Hokej to niezwykle szybka gra zespołowa. Chwila nieuwagi może zakończyć się poważną kontuzją. Zwykle urazy są spowodowane brutalnymi faulami rywali. Bywają również sytuacje iście pechowe, w których praktycznie nikt nie zawinił. Należy przyznać, iż nie za często mamy do czynienia z tego typu wypadkami.
Do niecodziennego zdarzenia doszło podczas spotkania ligi NHL, które rozgrywane było pomiędzy Colorado Avalanche a Minnesotą Wild. Podczas drugiej tercji hokeista „Lawin” - Ryan O'Reilly zamierzał jak najszybciej przedostać się do krążka. Dwudziestolatek został jednak uprzedzony przez Matt’a Cullen’a. Rozpędzony O'Reilly nie zdążył wyhamować i po chwili z impetem uderzył w bandę.

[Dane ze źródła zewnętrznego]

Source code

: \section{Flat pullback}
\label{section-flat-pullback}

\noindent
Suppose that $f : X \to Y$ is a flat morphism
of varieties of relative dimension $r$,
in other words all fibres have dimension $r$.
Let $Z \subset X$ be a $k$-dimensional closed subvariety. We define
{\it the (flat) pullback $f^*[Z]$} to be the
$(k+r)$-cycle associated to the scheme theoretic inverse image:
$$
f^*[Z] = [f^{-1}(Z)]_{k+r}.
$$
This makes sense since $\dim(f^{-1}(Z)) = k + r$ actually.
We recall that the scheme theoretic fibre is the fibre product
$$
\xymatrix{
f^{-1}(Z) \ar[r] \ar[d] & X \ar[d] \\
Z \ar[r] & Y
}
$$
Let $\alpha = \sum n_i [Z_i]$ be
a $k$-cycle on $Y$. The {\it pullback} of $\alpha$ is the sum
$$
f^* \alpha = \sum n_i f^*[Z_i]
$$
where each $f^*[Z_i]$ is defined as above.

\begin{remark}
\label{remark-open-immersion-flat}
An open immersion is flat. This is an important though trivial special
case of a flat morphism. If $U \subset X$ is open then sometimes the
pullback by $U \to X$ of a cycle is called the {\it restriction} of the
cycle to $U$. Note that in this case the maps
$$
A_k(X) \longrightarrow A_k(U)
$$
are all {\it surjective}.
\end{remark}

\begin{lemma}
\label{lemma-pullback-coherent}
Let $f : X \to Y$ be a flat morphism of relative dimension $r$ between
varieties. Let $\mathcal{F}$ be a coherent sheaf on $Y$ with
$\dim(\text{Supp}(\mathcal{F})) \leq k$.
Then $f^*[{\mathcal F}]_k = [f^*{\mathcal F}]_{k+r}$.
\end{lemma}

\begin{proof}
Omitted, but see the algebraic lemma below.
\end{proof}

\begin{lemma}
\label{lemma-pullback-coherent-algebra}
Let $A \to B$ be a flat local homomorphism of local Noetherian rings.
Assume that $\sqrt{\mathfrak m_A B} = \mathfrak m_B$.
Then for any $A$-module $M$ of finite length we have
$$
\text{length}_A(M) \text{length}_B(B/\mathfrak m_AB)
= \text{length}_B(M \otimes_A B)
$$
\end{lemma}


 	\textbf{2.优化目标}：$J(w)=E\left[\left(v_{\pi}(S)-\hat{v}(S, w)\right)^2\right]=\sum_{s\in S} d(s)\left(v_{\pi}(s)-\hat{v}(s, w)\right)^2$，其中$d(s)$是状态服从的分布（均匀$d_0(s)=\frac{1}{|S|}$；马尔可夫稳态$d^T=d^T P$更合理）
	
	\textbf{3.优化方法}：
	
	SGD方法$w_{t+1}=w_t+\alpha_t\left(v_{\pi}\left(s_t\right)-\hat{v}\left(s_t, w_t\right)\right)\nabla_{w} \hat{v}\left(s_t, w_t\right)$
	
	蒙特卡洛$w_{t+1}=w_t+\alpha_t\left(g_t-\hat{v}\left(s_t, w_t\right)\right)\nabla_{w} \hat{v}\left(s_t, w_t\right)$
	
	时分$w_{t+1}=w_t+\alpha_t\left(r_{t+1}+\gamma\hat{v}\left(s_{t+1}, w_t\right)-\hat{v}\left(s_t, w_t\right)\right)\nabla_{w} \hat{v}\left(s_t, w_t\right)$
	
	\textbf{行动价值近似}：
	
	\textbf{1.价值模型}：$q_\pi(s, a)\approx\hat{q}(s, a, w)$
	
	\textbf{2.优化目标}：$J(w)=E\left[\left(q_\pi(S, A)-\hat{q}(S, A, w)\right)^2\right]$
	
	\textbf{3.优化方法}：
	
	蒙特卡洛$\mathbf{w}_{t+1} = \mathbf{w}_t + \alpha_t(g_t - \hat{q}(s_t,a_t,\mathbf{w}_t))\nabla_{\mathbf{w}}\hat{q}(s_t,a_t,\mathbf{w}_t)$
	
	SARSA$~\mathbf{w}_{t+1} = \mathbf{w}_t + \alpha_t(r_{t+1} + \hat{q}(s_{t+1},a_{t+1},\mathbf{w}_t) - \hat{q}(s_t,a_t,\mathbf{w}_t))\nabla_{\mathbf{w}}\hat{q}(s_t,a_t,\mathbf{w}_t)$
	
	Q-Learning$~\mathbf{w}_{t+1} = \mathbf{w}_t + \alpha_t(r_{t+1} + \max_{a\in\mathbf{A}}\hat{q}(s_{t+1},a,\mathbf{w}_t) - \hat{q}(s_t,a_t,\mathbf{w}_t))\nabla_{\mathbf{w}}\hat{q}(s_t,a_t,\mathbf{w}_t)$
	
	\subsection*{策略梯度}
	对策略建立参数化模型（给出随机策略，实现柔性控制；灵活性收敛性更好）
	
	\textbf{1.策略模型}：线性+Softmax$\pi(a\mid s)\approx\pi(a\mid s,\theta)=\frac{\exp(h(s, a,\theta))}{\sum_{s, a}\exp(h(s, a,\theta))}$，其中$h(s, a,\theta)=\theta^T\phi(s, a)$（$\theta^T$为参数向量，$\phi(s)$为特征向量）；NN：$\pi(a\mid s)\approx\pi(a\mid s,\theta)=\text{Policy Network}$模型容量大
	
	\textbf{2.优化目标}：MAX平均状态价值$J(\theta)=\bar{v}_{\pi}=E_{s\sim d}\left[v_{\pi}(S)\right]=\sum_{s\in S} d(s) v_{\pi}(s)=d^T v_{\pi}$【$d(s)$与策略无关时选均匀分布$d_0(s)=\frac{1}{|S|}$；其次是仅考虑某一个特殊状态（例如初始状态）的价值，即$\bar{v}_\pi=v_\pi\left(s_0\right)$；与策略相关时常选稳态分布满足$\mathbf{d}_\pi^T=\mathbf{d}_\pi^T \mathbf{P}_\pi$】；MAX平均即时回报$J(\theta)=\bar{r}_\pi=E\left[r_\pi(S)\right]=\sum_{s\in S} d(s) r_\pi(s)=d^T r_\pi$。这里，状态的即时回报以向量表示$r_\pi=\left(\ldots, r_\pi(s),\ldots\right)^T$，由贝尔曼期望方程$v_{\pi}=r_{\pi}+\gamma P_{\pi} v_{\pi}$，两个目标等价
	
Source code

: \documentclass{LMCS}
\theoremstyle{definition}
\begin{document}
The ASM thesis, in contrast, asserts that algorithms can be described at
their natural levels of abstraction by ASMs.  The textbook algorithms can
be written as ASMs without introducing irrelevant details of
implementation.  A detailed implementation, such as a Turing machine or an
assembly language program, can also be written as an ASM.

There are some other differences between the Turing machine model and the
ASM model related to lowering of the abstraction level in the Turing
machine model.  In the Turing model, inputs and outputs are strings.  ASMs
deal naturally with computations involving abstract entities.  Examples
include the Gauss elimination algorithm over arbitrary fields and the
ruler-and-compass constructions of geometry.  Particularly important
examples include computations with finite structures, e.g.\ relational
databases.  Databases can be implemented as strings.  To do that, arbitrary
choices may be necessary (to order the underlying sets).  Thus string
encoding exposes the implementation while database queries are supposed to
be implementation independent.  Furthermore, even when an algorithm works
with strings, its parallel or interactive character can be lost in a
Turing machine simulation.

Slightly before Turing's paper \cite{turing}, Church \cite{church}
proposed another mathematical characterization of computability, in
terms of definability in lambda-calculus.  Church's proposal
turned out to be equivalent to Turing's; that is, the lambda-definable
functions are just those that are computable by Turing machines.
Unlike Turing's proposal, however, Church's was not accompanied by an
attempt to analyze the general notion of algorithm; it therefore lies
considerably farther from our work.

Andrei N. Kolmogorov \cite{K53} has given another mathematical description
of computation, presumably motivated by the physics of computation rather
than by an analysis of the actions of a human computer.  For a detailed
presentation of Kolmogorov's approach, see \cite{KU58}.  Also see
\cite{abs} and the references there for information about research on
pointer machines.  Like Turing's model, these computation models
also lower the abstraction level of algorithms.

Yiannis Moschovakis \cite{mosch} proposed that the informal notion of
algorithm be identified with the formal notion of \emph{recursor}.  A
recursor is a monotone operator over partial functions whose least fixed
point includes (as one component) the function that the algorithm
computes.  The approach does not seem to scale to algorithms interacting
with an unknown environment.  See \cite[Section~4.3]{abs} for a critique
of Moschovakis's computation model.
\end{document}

Sytuacja wyglądała dość groźnie, gdyż Kanadyjczyk nie był w stanie podnieść się z lodu o własnych siłach. Na miejscu momentalnie pojawili się medycy i zapewnili zawodnikowi należytą opiekę. Kolejno O'Reilly został przewieziony do szpitala, by poddać się specjalistycznym badaniom lekarskim. Nie wiadomo, jak długo potrwa powrót dwudziestolatka do zdrowia.